(Saved data entries)
☆ ☆ ☆

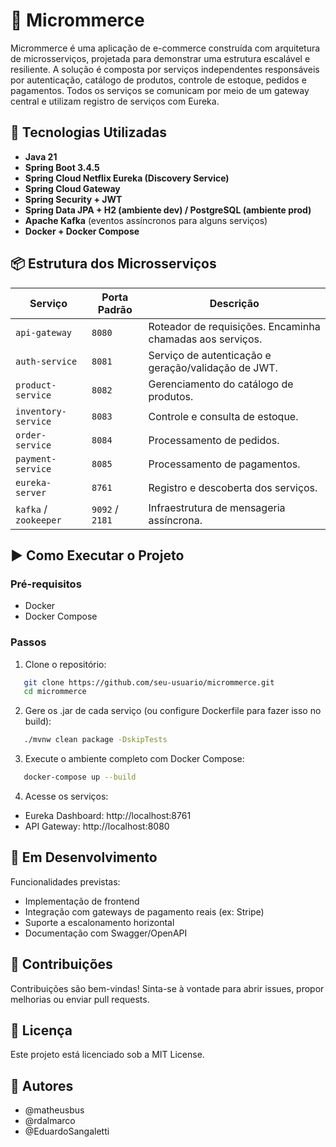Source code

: # 🛒 Micrommerce

Micrommerce é uma aplicação de e-commerce construída com arquitetura de microsserviços, projetada para demonstrar uma estrutura escalável e resiliente. A solução é composta por serviços independentes responsáveis por autenticação, catálogo de produtos, controle de estoque, pedidos e pagamentos. Todos os serviços se comunicam por meio de um gateway central e utilizam registro de serviços com Eureka.

## 🔧 Tecnologias Utilizadas

- **Java 21**
- **Spring Boot 3.4.5**
- **Spring Cloud Netflix Eureka (Discovery Service)**
- **Spring Cloud Gateway**
- **Spring Security + JWT**
- **Spring Data JPA + H2 (ambiente dev) / PostgreSQL (ambiente prod)**
- **Apache Kafka** (eventos assíncronos para alguns serviços)
- **Docker + Docker Compose**

## 📦 Estrutura dos Microsserviços

| Serviço           | Porta Padrão | Descrição                                                |
|-------------------|--------------|------------------------------------------------------------|
| `api-gateway`     | `8080`       | Roteador de requisições. Encaminha chamadas aos serviços. |
| `auth-service`    | `8081`       | Serviço de autenticação e geração/validação de JWT.       |
| `product-service` | `8082`       | Gerenciamento do catálogo de produtos.                    |
| `inventory-service` | `8083`     | Controle e consulta de estoque.                           |
| `order-service`   | `8084`       | Processamento de pedidos.                                 |
| `payment-service` | `8085`       | Processamento de pagamentos.                              |
| `eureka-server`   | `8761`       | Registro e descoberta dos serviços.                       |
| `kafka` / `zookeeper` | `9092` / `2181` | Infraestrutura de mensageria assíncrona.              |

## ▶️ Como Executar o Projeto

### Pré-requisitos

- Docker
- Docker Compose

### Passos

1. Clone o repositório:
```bash
   git clone https://github.com/seu-usuario/micrommerce.git
   cd micrommerce
```

2. Gere os .jar de cada serviço (ou configure Dockerfile para fazer isso no build):
```bash
   ./mvnw clean package -DskipTests
```

3. Execute o ambiente completo com Docker Compose:
```bash
   docker-compose up --build
```

4. Acesse os serviços:
- Eureka Dashboard: http://localhost:8761
- API Gateway: http://localhost:8080

## 🚧 Em Desenvolvimento
Funcionalidades previstas:
- Implementação de frontend
- Integração com gateways de pagamento reais (ex: Stripe)
- Suporte a escalonamento horizontal
- Documentação com Swagger/OpenAPI

## 🤝 Contribuições
Contribuições são bem-vindas! Sinta-se à vontade para abrir issues, propor melhorias ou enviar pull requests.

## 📄 Licença
Este projeto está licenciado sob a MIT License.

## 🧠 Autores
- @matheusbus
- @rdalmarco
- @EduardoSangaletti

☆ ☆ ☆

• _TRY IT_: Restate each entry word for word; pictures stay out of the copy.

• _RESULT OF THIS TASK_:
Source code

: # 🛒 Micrommerce

Micrommerce é uma aplicação de e-commerce construída com arquitetura de microsserviços, projetada para demonstrar uma estrutura escalável e resiliente. A solução é composta por serviços independentes responsáveis por autenticação, catálogo de produtos, controle de estoque, pedidos e pagamentos. Todos os serviços se comunicam por meio de um gateway central e utilizam registro de serviços com Eureka.

## 🔧 Tecnologias Utilizadas

- **Java 21**
- **Spring Boot 3.4.5**
- **Spring Cloud Netflix Eureka (Discovery Service)**
- **Spring Cloud Gateway**
- **Spring Security + JWT**
- **Spring Data JPA + H2 (ambiente dev) / PostgreSQL (ambiente prod)**
- **Apache Kafka** (eventos assíncronos para alguns serviços)
- **Docker + Docker Compose**

## 📦 Estrutura dos Microsserviços

| Serviço           | Porta Padrão | Descrição                                                |
|-------------------|--------------|------------------------------------------------------------|
| `api-gateway`     | `8080`       | Roteador de requisições. Encaminha chamadas aos serviços. |
| `auth-service`    | `8081`       | Serviço de autenticação e geração/validação de JWT.       |
| `product-service` | `8082`       | Gerenciamento do catálogo de produtos.                    |
| `inventory-service` | `8083`     | Controle e consulta de estoque.                           |
| `order-service`   | `8084`       | Processamento de pedidos.                                 |
| `payment-service` | `8085`       | Processamento de pagamentos.                              |
| `eureka-server`   | `8761`       | Registro e descoberta dos serviços.                       |
| `kafka` / `zookeeper` | `9092` / `2181` | Infraestrutura de mensageria assíncrona.              |

## ▶️ Como Executar o Projeto

### Pré-requisitos

- Docker
- Docker Compose

### Passos

1. Clone o repositório:
```bash
   git clone https://github.com/seu-usuario/micrommerce.git
   cd micrommerce
```

2. Gere os .jar de cada serviço (ou configure Dockerfile para fazer isso no build):
```bash
   ./mvnw clean package -DskipTests
```

3. Execute o ambiente completo com Docker Compose:
```bash
   docker-compose up --build
```

4. Acesse os serviços:
- Eureka Dashboard: http://localhost:8761
- API Gateway: http://localhost:8080

## 🚧 Em Desenvolvimento
Funcionalidades previstas:
- Implementação de frontend
- Integração com gateways de pagamento reais (ex: Stripe)
- Suporte a escalonamento horizontal
- Documentação com Swagger/OpenAPI

## 🤝 Contribuições
Contribuições são bem-vindas! Sinta-se à vontade para abrir issues, propor melhorias ou enviar pull requests.

## 📄 Licença
Este projeto está licenciado sob a MIT License.

## 🧠 Autores
- @matheusbus
- @rdalmarco
- @EduardoSangaletti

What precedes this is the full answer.